Midway through “burning grey,” from her riotous third and final album Fly or Die Fly or Die Fly or Die ((world war)), jaimie branch issues an exhortation that could serve as her artistic mission statement: “Don’t forget to fight.” Whether leading her Fly or Die quartet or working as a prolific collaborator across scenes and cities, the trumpeter, composer, and vocalist, who died of undisclosed causes at 39 last year, made music from a position of joyful defiance.
Her background was in jazz, but she had little regard for putative genre distinctions, pulling in the syncopated rhythms of Latin and Caribbean music, the melodic clarity of folk song, the swirling textures of psychedelia, the abstraction of free improv, the swagger of hip-hop, the pugilism of punk rock. Her commitment to each note didn’t just make these connections between various canons seem plausible; it made the notion of their separation seem absurd. There are inherent risks to such agnosticism about style. For the enthusiastic amateur, it can betray a lack of focus; for the dispassionate professional, a belief that idioms are exercises to be mastered by rote. For branch, whose consummate technical ability never got in the way of her raw passion—or vice versa—it is simply evidence of the conviction that all of these ostensibly divergent branches grow from the same tree. And at its root, as she and her collaborators demonstrate on ((world war)), is the will to fight, to dance, and to survive.

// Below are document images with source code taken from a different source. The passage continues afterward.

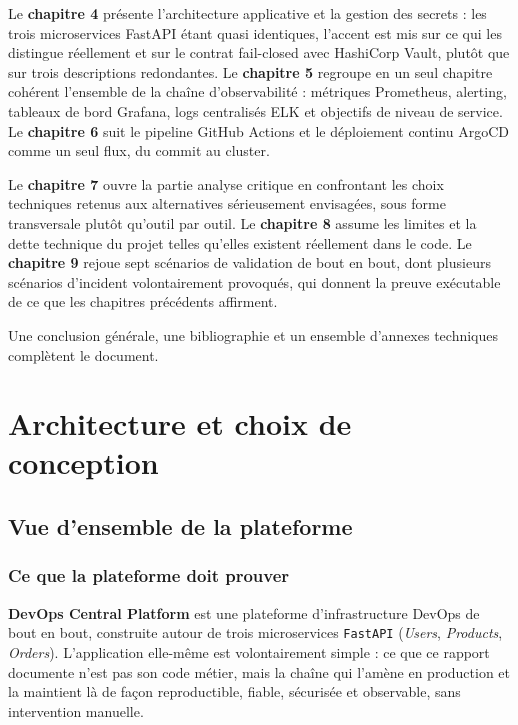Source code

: \documentclass[12pt,a4paper,twoside,openright]{report}
\makeatletter
\def\cleardoublepage{\clearpage\if@twoside
  \ifodd\c@page\else\hbox{}\thispagestyle{empty}\newpage\fi\fi}
\makeatother
\begin{document}
Le \textbf{chapitre 4} présente l'architecture applicative et la gestion des
secrets : les trois microservices FastAPI étant quasi identiques, l'accent est mis
sur ce qui les distingue réellement et sur le contrat fail-closed avec HashiCorp
Vault, plutôt que sur trois descriptions redondantes. Le \textbf{chapitre 5} regroupe
en un seul chapitre cohérent l'ensemble de la chaîne d'observabilité : métriques
Prometheus, alerting, tableaux de bord Grafana, logs centralisés ELK et objectifs de
niveau de service. Le \textbf{chapitre 6} suit le pipeline GitHub Actions et le
déploiement continu ArgoCD comme un seul flux, du commit au cluster.

Le \textbf{chapitre 7} ouvre la partie analyse critique en confrontant les choix
techniques retenus aux alternatives sérieusement envisagées, sous forme
transversale plutôt qu'outil par outil. Le \textbf{chapitre 8} assume les limites et
la dette technique du projet telles qu'elles existent réellement dans le code. Le
\textbf{chapitre 9} rejoue sept scénarios de validation de bout en bout, dont
plusieurs scénarios d'incident volontairement provoqués, qui donnent la preuve
exécutable de ce que les chapitres précédents affirment.

Une conclusion générale, une bibliographie et un ensemble d'annexes techniques
complètent le document.

\cleardoublepage

\part{Architecture et choix de conception}

\chapter{Vue d'ensemble de la plateforme}

\section{Ce que la plateforme doit prouver}

\textbf{DevOps Central Platform} est une plateforme d'infrastructure DevOps de bout
en bout, construite autour de trois microservices \texttt{FastAPI} (\emph{Users},
\emph{Products}, \emph{Orders}). L'application elle-même est volontairement simple :
ce que ce rapport documente n'est pas son code métier, mais la chaîne qui l'amène en
production et la maintient là de façon reproductible, fiable, sécurisée et
observable, sans intervention manuelle.
\end{document}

branch had very nearly completed ((world war)) when she died. Her family members and bandmates consulted her notes to finalize details like mixes and track titles before its release. Given those circumstances, it is tempting to hear the album as a requiem, or a grand finale for her brief but impactful career. Its structure, opening with a heroic fanfare of timpani and electric organ and closing with a funereal dirge, does not initially discourage that interpretation. But on further listening, it feels less like an ending than a blossoming cruelly cut short. Though listeners of branch’s previous recordings with Fly or Die will have no trouble recognizing ((world war)) as the work of the same bandleader, they may also be struck by the number of new paths the album opens in her music.
Ideas that showed up in the margins of previous records now assume central positions. The calypso-inflected major-key melodies that came across like a lark on “simple silver surfer,” from Fly or Die II, reach nearly symphonic proportions on “baba louie,” ((world war))’s nine-minute centerpiece. branch’s roughshod and vehement vocals, absent from the first Fly or Die album and tentatively present on the second, are a driving force of the third. She is decidedly not a jazz singer, at least not in any traditional sense: She shouts, beseeches, howls wordlessly, even croons a sort of country song. The lyrics mostly favor pragmatism over poetry, plainspoken calls for resistance to the status quo. Like previous Fly or Die albums, ((world war)) often has the feeling of a raucous block party. As its master of ceremonies, branch never lets us forget that there is not just escape to be found in coming together and letting loose, but solidarity, too.